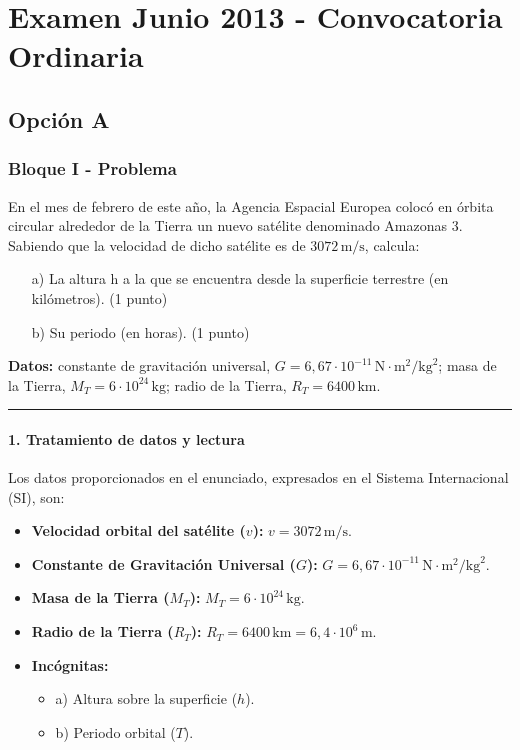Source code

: \chapter{Examen Junio 2013 - Convocatoria Ordinaria}
\label{chap:2013_jun_ord}

\section{Opción A}
\label{sec:A_2013_jun_ord}

\subsection{Bloque I - Problema}
\label{subsec:I_A_2013_jun_ord}

\begin{cajaenunciado}
En el mes de febrero de este año, la Agencia Espacial Europea colocó en órbita circular alrededor de la Tierra un nuevo satélite denominado Amazonas 3. Sabiendo que la velocidad de dicho satélite es de $3072\,\text{m/s}$, calcula:
\begin{enumerate}
    \item[a)] La altura h a la que se encuentra desde la superficie terrestre (en kilómetros). (1 punto)
    \item[b)] Su periodo (en horas). (1 punto)
\end{enumerate}
\textbf{Datos:} constante de gravitación universal, $G=6,67\cdot10^{-11}\,\text{N}\cdot\text{m}^2/\text{kg}^2$; masa de la Tierra, $M_{T}=6\cdot10^{24}\,\text{kg}$; radio de la Tierra, $R_{T}=6400\,\text{km}$.
\end{cajaenunciado}
\hrule

\subsubsection*{1. Tratamiento de datos y lectura}
Los datos proporcionados en el enunciado, expresados en el Sistema Internacional (SI), son:
\begin{itemize}
    \item \textbf{Velocidad orbital del satélite ($v$):} $v = 3072 \, \text{m/s}$.
    \item \textbf{Constante de Gravitación Universal ($G$):} $G = 6,67 \cdot 10^{-11} \, \text{N}\cdot\text{m}^2/\text{kg}^2$.
    \item \textbf{Masa de la Tierra ($M_T$):} $M_T = 6 \cdot 10^{24} \, \text{kg}$.
    \item \textbf{Radio de la Tierra ($R_T$):} $R_T = 6400 \, \text{km} = 6,4 \cdot 10^6 \, \text{m}$.
    \item \textbf{Incógnitas:}
    \begin{itemize}
        \item a) Altura sobre la superficie ($h$).
        \item b) Periodo orbital ($T$).
    \end{itemize}
\end{itemize}

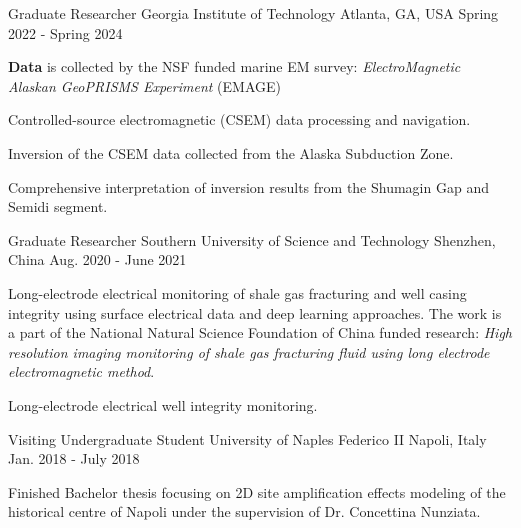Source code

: 

\begin{cventries}

  \cventry
    {Graduate Researcher} %
    {Georgia Institute of Technology} %
    {Atlanta, GA, USA} %
    {Spring 2022 - Spring 2024} %
    {
      \begin{cvitems}
        \item {\textbf{Data} is collected by the NSF funded marine EM survey: \textit{ElectroMagnetic Alaskan GeoPRISMS Experiment} (EMAGE)}
        \item {Controlled-source electromagnetic (CSEM) data processing and navigation.}
        \item {Inversion of the CSEM data collected from the Alaska Subduction Zone.}
        \item {Comprehensive interpretation of inversion results from the Shumagin Gap and Semidi segment.}
      \end{cvitems}
    }

  \cventry
    {Graduate Researcher} %
    {Southern University of Science and Technology} %
    {Shenzhen, China} %
    {Aug. 2020 - June 2021} %
    {
      \begin{cvitems} %
        \item {Long-electrode electrical monitoring of shale gas fracturing and well casing integrity using surface electrical data and deep learning approaches. The work is a part of the National Natural Science Foundation of China funded research: \textit{High resolution imaging monitoring of shale gas fracturing fluid using long electrode electromagnetic method}.}
        \item {Long-electrode electrical well integrity monitoring.}
      \end{cvitems}
    }

  \cventry
    {Visiting Undergraduate Student} %
    {University of Naples Federico II} %
    {Napoli, Italy} %
    {Jan. 2018 - July 2018} %
    {
      \begin{cvitems} %
        \item {Finished Bachelor thesis focusing on 2D site amplification effects modeling of the historical centre of Napoli under the supervision of Dr. Concettina Nunziata.}
      \end{cvitems}
    }

\end{cventries}
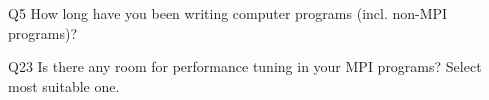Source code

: \begin{description}%
\item{Q5} How long have you been writing computer programs (incl. non-MPI programs)?%
\item{Q23} Is there any room for performance tuning in your MPI programs? Select most suitable one.%
\end{description}%
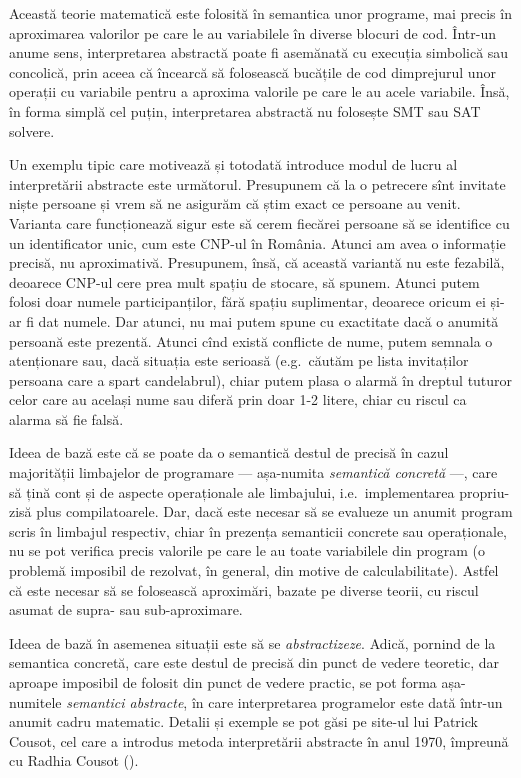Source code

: \indent\indent Această teorie matematică este folosită în semantica unor
programe, mai precis în aproximarea valorilor pe care le au variabilele în diverse
blocuri de cod. Într-un anume sens, interpretarea abstractă poate fi asemănată
cu execuția simbolică sau concolică, prin aceea că încearcă să folosească
bucățile de cod dimprejurul unor operații cu variabile pentru a aproxima
valorile pe care le au acele variabile. Însă, în forma simplă cel puțin,
interpretarea abstractă nu folosește SMT sau SAT solvere.

Un exemplu tipic care motivează și totodată introduce modul de lucru al
interpretării abstracte este următorul. Presupunem că la o petrecere sînt
invitate niște persoane și vrem să ne asigurăm că știm exact ce persoane au venit.
Varianta care funcționează sigur este să cerem fiecărei persoane să se identifice
cu un identificator unic, cum este CNP-ul în România. Atunci am avea o informație
precisă, nu aproximativă. Presupunem, însă, că această variantă nu este fezabilă,
deoarece CNP-ul cere prea mult spațiu de stocare, să spunem. Atunci putem folosi
doar numele participanților, fără spațiu suplimentar, deoarece oricum ei și-ar fi
dat numele. Dar atunci, nu mai putem spune cu exactitate dacă o anumită persoană
este prezentă. Atunci cînd există conflicte de nume, putem semnala o atenționare
sau, dacă situația este serioasă (e.g.\ căutăm pe lista invitaților persoana care
a spart candelabrul), chiar putem plasa o alarmă în dreptul tuturor celor care
au același nume sau diferă prin doar 1-2 litere, chiar cu riscul ca alarma să fie
falsă.

Ideea de bază este că se poate da o semantică destul de precisă în cazul majorității
limbajelor de programare --- așa-numita \emph{semantică concretă} ---, care să țină
cont și de aspecte operaționale ale limbajului, i.e.\ implementarea propriu-zisă
plus compilatoarele. Dar, dacă este necesar să se evalueze un anumit program scris
în limbajul respectiv, chiar în prezența semanticii concrete sau operaționale,
nu se pot verifica precis valorile pe care le au toate variabilele din program
(o problemă imposibil de rezolvat, în general, din motive de calculabilitate).
Astfel că este necesar să se folosească aproximări, bazate pe diverse teorii,
cu riscul asumat de supra- sau sub-aproximare.

Ideea de bază în asemenea situații este să se \emph{abstractizeze}. Adică,
pornind de la semantica concretă, care este destul de precisă din punct de vedere
teoretic, dar aproape imposibil de folosit din punct de vedere practic,
se pot forma așa-numitele \emph{semantici abstracte}, în care interpretarea
programelor este dată într-un anumit cadru matematic. Detalii și exemple se pot
găsi pe site-ul lui Patrick Cousot, cel care a introdus metoda interpretării abstracte
în anul 1970, împreună cu Radhia Cousot (\cite{abs}).

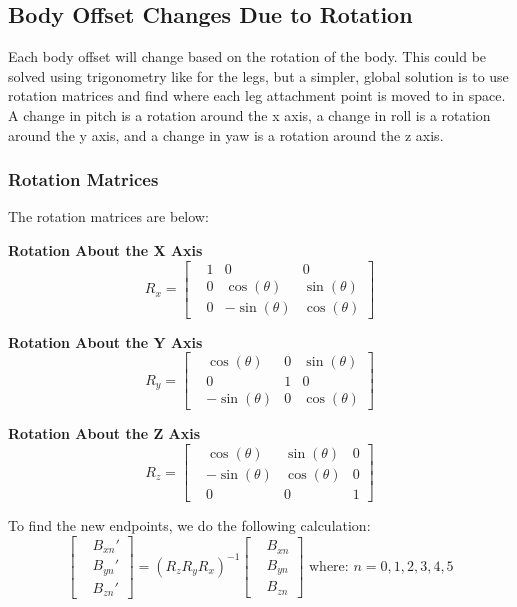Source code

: \documentclass[12pt, letterpaper]{article}
\begin{document}
		\subsection{Body Offset Changes Due to Rotation}
			Each body offset will change based on the rotation of the body. This could be solved using trigonometry like for the legs, but a simpler, global solution is to use rotation matrices and find where each leg attachment point is moved to in space. A change in pitch is a rotation around the x axis, a change in roll is a rotation around the y axis, and a change in yaw is a rotation around the z axis.
			\subsubsection{Rotation Matrices}
				The rotation matrices are below:
				
				\textbf{Rotation About the X Axis}
				\begin{equation*}
				R_x = 
					\begin{bmatrix}
						&1 &0 &0 \\
    					&0 &\cos(\theta) &\sin(\theta) \\
    					&0 &-\sin(\theta) &\cos(\theta)
					\end{bmatrix}
				\end{equation*}
				
				\textbf{Rotation About the Y Axis}
				\begin{equation*}
				R_y = 
					\begin{bmatrix}
						&\cos(\theta) &0 &\sin(\theta) \\
    					&0 &1 &0 \\ 
    					&-\sin(\theta) &0 &\cos(\theta)
					\end{bmatrix}
				\end{equation*}
				
				\textbf{Rotation About the Z Axis}
				\begin{equation*}
				R_z = 
					\begin{bmatrix}
						&\cos(\theta) &\sin(\theta)&0 \\
    					&-\sin(\theta) &\cos(\theta) &0 \\
    					&0 &0 &1
					\end{bmatrix}
				\end{equation*}
				
				To find the new endpoints, we do the following calculation:
				\begin{equation*}
					\begin{bmatrix}
						&B_{xn}' \\
    					&B_{yn}' \\
    					&B_{zn}'
					\end{bmatrix}
					= (R_zR_yR_x)^{-1}
					\begin{bmatrix}
						&B_{xn} \\
    					&B_{yn} \\
    					&B_{zn}
					\end{bmatrix}
					\text{ where: } n = 0,1,2,3,4,5
				\end{equation*}
				
\end{document}

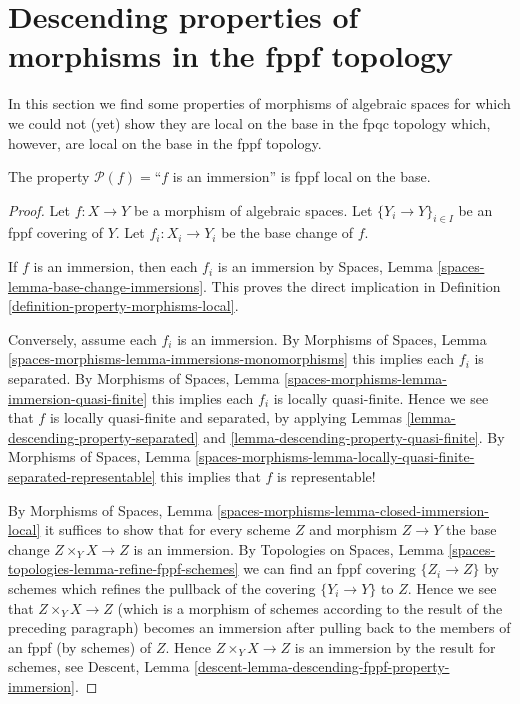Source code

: \section{Descending properties of morphisms in the fppf topology}
\label{section-descending-properties-morphisms-fppf}

\noindent
In this section we find some properties of morphisms of algebraic spaces
for which we could not (yet) show they are local on the base in
the fpqc topology which, however, are local on the base
in the fppf topology.

\begin{lemma}
\label{lemma-descending-fppf-property-immersion}
The property $\mathcal{P}(f) =$``$f$ is an immersion''
is fppf local on the base.
\end{lemma}

\begin{proof}
Let $f : X \to Y$ be a morphism of algebraic spaces.
Let $\{Y_i \to Y\}_{i \in I}$ be an fppf covering of $Y$.
Let $f_i : X_i \to Y_i$ be the base change of $f$.

\medskip\noindent
If $f$ is an immersion, then each $f_i$ is an immersion by
Spaces, Lemma \ref{spaces-lemma-base-change-immersions}.
This proves the direct implication in
Definition \ref{definition-property-morphisms-local}.

\medskip\noindent
Conversely, assume each $f_i$ is an immersion. By
Morphisms of Spaces,
Lemma \ref{spaces-morphisms-lemma-immersions-monomorphisms}
this implies each $f_i$ is separated. By
Morphisms of Spaces,
Lemma \ref{spaces-morphisms-lemma-immersion-quasi-finite}
this implies each $f_i$ is locally quasi-finite.
Hence we see that $f$ is locally quasi-finite and separated, by applying
Lemmas \ref{lemma-descending-property-separated}
and \ref{lemma-descending-property-quasi-finite}.
By
Morphisms of Spaces, Lemma
\ref{spaces-morphisms-lemma-locally-quasi-finite-separated-representable}
this implies that $f$ is representable!

\medskip\noindent
By
Morphisms of Spaces, Lemma \ref{spaces-morphisms-lemma-closed-immersion-local}
it suffices to show that for every scheme $Z$ and morphism $Z \to Y$
the base change $Z \times_Y X \to Z$ is an immersion. By
Topologies on Spaces, Lemma \ref{spaces-topologies-lemma-refine-fppf-schemes}
we can find an fppf covering $\{Z_i \to Z\}$ by schemes which refines
the pullback of the covering $\{Y_i \to Y\}$ to $Z$.
Hence we see that $Z \times_Y X \to Z$ (which is a morphism of schemes
according to the result of the preceding paragraph) becomes an immersion
after pulling back to the members of an fppf (by schemes) of $Z$.
Hence $Z \times_Y X \to Z$ is an immersion by the result for schemes, see
Descent, Lemma \ref{descent-lemma-descending-fppf-property-immersion}.
\end{proof}

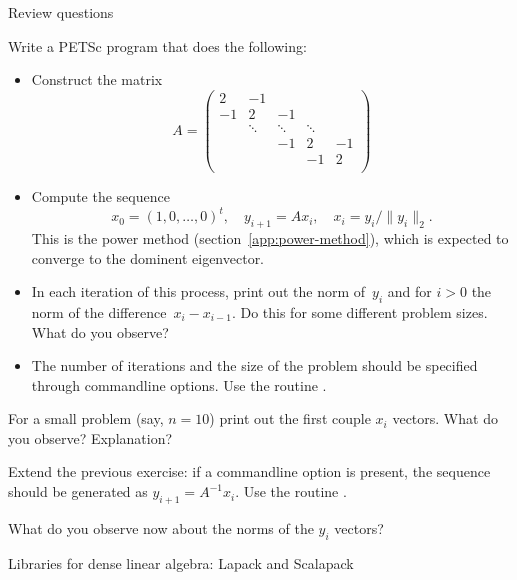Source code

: \begin{istc}
 {Review questions}

\begin{exercise}
Write a PETSc program that does the following:
\begin{itemize}
\item Construct the matrix
  \[
  A=
  \begin{pmatrix}
    2&-1\\ -1&2&-1\\ &\ddots&\ddots&\ddots\\ &&-1&2&-1\\ &&&-1&2\\
  \end{pmatrix}
  \]
\item Compute the sequence
  \[ 
  x_0=(1,0,\ldots,0)^t,\quad y_{i+1}=Ax_i,\quad x_i=y_i/\|y_i\|_2.
  \]
  This is the power method (section~\ref{app:power-method}), which is
  expected to converge to the dominent eigenvector.
\item In each iteration of this process, print out the norm of~$y_i$
  and for $i>0$ the norm of the difference~$x_i-x_{i-1}$. Do this for
  some different problem sizes. What do you observe?
\item The number of iterations and the size of the problem should be
  specified through commandline options. Use the routine
  .
\end{itemize}
For a small problem (say, $n=10$) print out the first couple $x_i$
vectors. What do you observe? Explanation?
\end{exercise}

\end{istc}
\begin{istc}

\begin{exercise}
  Extend the previous exercise: if a commandline option 
  is present, the sequence should be generated as
  $y_{i+1}=A^{-1}x_i$. Use the routine .

  What do you observe now about the norms of the $y_i$ vectors?
\end{exercise}


\end{istc}


 {Libraries for dense linear algebra: Lapack and Scalapack}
=-=-=
INSTRUCTIONS TO FOLLOW >> State only how many lines in the material include "concretă".

SOLUTION FOR THIS EXERCISE >> 2